Where are those gags when you need them?
April 21, 2006
I hate talking on the telephone.
It’s no secret. Anyone who knows me in real life would tell you this. Often times the phone will ring and I don’t bother to answer it. Isn’t that what voice mail is for?
I don’t have caller id, because I don’t need the stress of knowing how many times people are calling me and not actually talking to me. I don’t have call waiting because 1) I think it is rude, and 2) the last thing I want to do when I am already talking on the telephone is field another phone call.

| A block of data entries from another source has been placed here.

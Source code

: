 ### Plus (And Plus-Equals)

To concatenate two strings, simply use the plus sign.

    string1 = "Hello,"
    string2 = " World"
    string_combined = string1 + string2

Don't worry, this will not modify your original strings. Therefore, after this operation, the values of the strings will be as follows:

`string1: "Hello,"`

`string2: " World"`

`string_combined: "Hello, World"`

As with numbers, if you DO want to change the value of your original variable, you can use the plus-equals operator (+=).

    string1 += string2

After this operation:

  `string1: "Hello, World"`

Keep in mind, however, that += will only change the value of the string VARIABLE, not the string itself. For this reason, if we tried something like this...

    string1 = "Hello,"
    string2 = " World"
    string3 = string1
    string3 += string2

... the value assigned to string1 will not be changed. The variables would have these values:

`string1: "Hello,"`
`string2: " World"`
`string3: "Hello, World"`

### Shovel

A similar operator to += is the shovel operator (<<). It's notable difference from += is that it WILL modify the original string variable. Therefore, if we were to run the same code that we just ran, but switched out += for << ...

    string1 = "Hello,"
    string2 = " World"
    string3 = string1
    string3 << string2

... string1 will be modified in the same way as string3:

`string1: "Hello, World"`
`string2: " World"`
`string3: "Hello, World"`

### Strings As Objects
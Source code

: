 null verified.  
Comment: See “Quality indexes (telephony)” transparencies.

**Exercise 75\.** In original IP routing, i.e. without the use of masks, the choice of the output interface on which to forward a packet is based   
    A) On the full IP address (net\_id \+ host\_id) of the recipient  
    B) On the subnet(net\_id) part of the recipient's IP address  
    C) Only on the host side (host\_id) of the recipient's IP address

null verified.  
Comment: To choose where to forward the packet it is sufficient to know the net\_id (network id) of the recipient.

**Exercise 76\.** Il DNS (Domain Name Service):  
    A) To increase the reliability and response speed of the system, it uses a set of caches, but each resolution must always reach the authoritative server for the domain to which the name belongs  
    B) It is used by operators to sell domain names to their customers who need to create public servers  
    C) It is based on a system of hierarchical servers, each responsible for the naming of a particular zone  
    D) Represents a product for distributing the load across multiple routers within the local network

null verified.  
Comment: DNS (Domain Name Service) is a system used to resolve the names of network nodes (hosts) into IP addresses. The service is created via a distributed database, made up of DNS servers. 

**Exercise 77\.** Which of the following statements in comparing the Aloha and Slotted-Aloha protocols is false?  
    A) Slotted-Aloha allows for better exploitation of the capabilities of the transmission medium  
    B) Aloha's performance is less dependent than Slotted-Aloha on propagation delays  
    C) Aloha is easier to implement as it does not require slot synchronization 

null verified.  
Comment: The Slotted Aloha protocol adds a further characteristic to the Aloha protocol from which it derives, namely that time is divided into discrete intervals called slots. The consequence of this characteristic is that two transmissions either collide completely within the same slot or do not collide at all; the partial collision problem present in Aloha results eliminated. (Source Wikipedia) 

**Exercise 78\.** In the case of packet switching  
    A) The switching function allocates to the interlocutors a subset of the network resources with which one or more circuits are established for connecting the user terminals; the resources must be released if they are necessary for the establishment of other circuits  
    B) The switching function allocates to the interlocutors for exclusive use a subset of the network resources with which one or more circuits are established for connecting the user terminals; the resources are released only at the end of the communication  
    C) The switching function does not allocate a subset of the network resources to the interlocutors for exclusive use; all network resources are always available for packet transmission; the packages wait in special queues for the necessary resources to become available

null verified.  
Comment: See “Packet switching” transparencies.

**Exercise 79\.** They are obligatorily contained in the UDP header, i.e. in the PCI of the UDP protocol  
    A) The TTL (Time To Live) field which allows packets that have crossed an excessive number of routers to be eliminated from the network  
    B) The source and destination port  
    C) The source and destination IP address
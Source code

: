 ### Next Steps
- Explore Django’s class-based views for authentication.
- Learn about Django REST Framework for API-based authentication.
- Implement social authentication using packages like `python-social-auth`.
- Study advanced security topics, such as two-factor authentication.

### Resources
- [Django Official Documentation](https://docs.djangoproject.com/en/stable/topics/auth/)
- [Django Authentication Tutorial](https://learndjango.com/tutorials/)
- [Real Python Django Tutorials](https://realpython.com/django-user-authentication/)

This afternoon at 5:00pm I have to talk on the phone. I haven’t been all that stressed about it because I figured I would just hold the mute button on my phone down and listen to everyone else talk. That way no one would hear my children who will be distressed in the background that I am not paying attention to them with every fiber of my being.
Also no one would have to hear me shrieking things like, “Put down that stick!”, “Don’t run your brother over with your bicycle!”, or “For the love all things holy shut-up!” Not that I actually say those things, these are just examples of what I could say, you know, if I were so inclined.

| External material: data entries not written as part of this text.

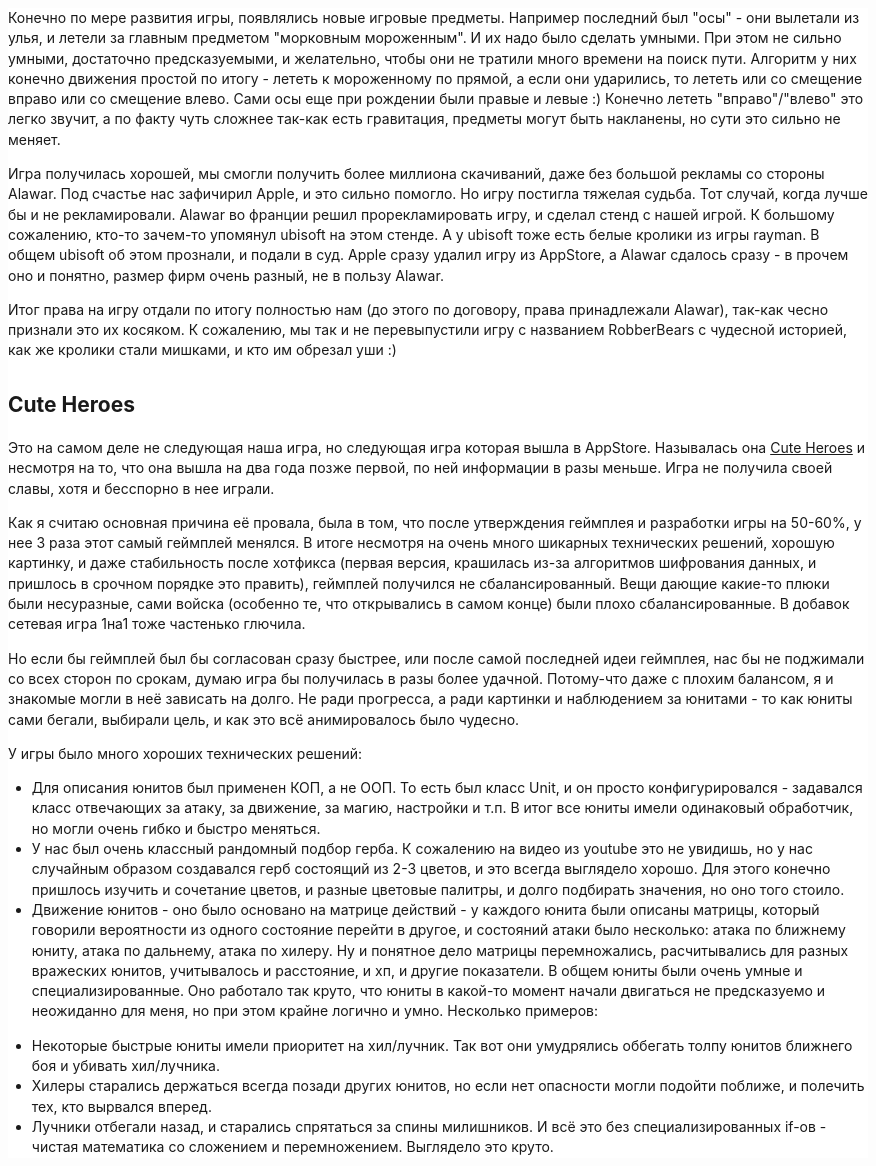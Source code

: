 Конечно по мере развития игры, появлялись новые игровые предметы. Например последний был "осы" - они вылетали из улья, и летели за главным предметом "морковным мороженным". И их надо было сделать умными. При этом не сильно умными, достаточно предсказуемыми, и желательно, чтобы они не тратили много времени на поиск пути. Алгоритм у них конечно движения простой по итогу - лететь к мороженному по прямой, а если они ударились, то лететь или со смещение вправо или со смещение влево. Сами осы еще при рождении были правые и левые :) Конечно лететь "вправо"/"влево" это легко звучит, а по факту чуть сложнее так-как есть гравитация, предметы могут быть накланены, но сути это сильно не меняет.

Игра получилась хорошей, мы смогли получить более миллиона скачиваний, даже без большой рекламы со стороны Alawar. Под счастье нас зафичирил Apple, и это сильно помогло. Но игру постигла тяжелая судьба. Тот случай, когда лучше бы и не рекламировали. Alawar во франции решил прорекламировать игру, и сделал стенд с нашей игрой. К большому сожалению, кто-то зачем-то упомянул ubisoft на этом стенде. А у ubisoft тоже есть белые кролики из игры rayman. В общем ubisoft об этом прознали, и подали в суд. Apple сразу удалил игру из AppStore, а Alawar сдалось сразу - в прочем оно и понятно, размер фирм очень разный, не в пользу Alawar.

Итог права на игру отдали по итогу полностью нам (до этого по договору, права принадлежали Alawar), так-как чесно признали это их косяком. К сожалению, мы так и не перевыпустили игру с названием RobberBears с чудесной историей, как же кролики стали мишками, и кто им обрезал уши :)

## Cute Heroes

Это на самом деле не следующая наша игра, но следующая игра которая вышла в AppStore. Называлась она [Cute Heroes](https://megaobzor.com/Cute-Heroes---velikolepnaya-strategiya-na-iOS.html) и несмотря на то, что она вышла на два года позже первой, по ней информации в разы меньше. Игра не получила своей славы, хотя и бесспорно в нее играли. 

Как я считаю основная причина её провала, была в том, что после утверждения геймплея и разработки игры на 50-60%, у нее 3 раза этот самый геймплей менялся. В итоге несмотря на очень много шикарных технических решений, хорошую картинку, и даже стабильность после хотфикса (первая версия, крашилась из-за алгоритмов шифрования данных, и пришлось в срочном порядке это править), геймплей получился не сбалансированный. Вещи дающие какие-то плюки были несуразные, сами войска (особенно те, что открывались в самом конце) были плохо сбалансированные. В добавок сетевая игра 1на1 тоже частенько глючила.

Но если бы геймплей был бы согласован сразу быстрее, или после самой последней идеи геймплея, нас бы не поджимали со всех сторон по срокам, думаю игра бы получилась в разы более удачной. Потому-что даже с плохим балансом, я и знакомые могли в неё зависать на долго. Не ради прогресса, а ради картинки и наблюдением за юнитами - то как юниты сами бегали, выбирали цель, и как это всё анимировалось было чудесно. 

У игры было много хороших технических решений:

- Для описания юнитов был применен КОП, а не ООП. То есть был класс Unit, и он просто конфигурировался - задавался класс отвечающих за атаку, за движение, за магию, настройки и т.п. В итог все юниты имели одинаковый обработчик, но могли очень гибко и быстро меняться.
- У нас был очень классный рандомный подбор герба. К сожалению на видео из youtube это не увидишь, но у нас случайным образом создавался герб состоящий из 2-3 цветов, и это всегда выглядело хорошо. Для этого конечно пришлось изучить и сочетание цветов, и разные цветовые палитры, и долго подбирать значения, но оно того стоило.
- Движение юнитов - оно было основано на матрице действий - у каждого юнита были описаны матрицы, который говорили вероятности из одного состояние перейти в другое, и состояний атаки было несколько: атака по ближнему юниту, атака по дальнему, атака по хилеру. Ну и понятное дело матрицы перемножались, расчитывались для разных вражеских юнитов, учитывалось и расстояние, и хп, и другие показатели. В общем юниты были очень умные и специализированные. Оно работало так круто, что юниты в какой-то момент начали двигаться не предсказуемо и неожиданно для меня, но при этом крайне логично и умно. Несколько примеров:
* Некоторые быстрые юниты имели приоритет на хил/лучник. Так вот они умудрялись оббегать толпу юнитов ближнего боя и убивать хил/лучника.
* Хилеры старались держаться всегда позади других юнитов, но если нет опасности могли подойти поближе, и полечить тех, кто вырвался вперед.
* Лучники отбегали назад, и старались спрятаться за спины милишников.
И всё это без специализированных if-ов - чистая математика со сложением и перемножением. Выглядело это круто.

Imagine my horror when I discovered that my phone does not have a mute button. How can a phone not have a mute button? Aren’t those things standard now?
I’ll let that sink in for a few seconds. My phone has no mute button.
This means that my screaming needy children will be heard in all their glory. I will probably ramble on and on like some sort of side show comedian. And instead of yelling at my children, I will be alternating between hiding from them and boring holes through their skulls with my penetrating stare.
Update: My threats and bribes and went over really well and the children behaved like perfect angels, or more accurately kept their noise and destruction away from me. Once I was done with the phone call I was treated to a laundry list of the ways that each person had been wronged in my absence.
“Wow, I am SO sorry that your brother looked at you and then ::gasp:: breathed on you. It truly is unforgivable that he would want to draw oxygen into his lungs. I am just so glad that you waitied until I was off the phone to tell me and that you didn’t retaliate. I’m so proud. ….. What? Oh. Ummm, please don’t hold your brothers head under a blanket and fart.”
Closing myself off into rooms never has helped because they all know how to work door knobs, except for the baby. And if he began screaming and kicking on the door someone would be bound to open it up to “tell me the baby is crying” because obviously I was unaware.
I only have one child over the age of ten, and he already has enough of a God complex that I shudder to think what he would do if I left him in charge of everyone.
So I locked myself outside on our screened in sunporch. The only funny time was when the two littles found me and were staring at me though the sliding door with their faces all smooshed on the glass.
But it turned out fine, like most of these parenting things do.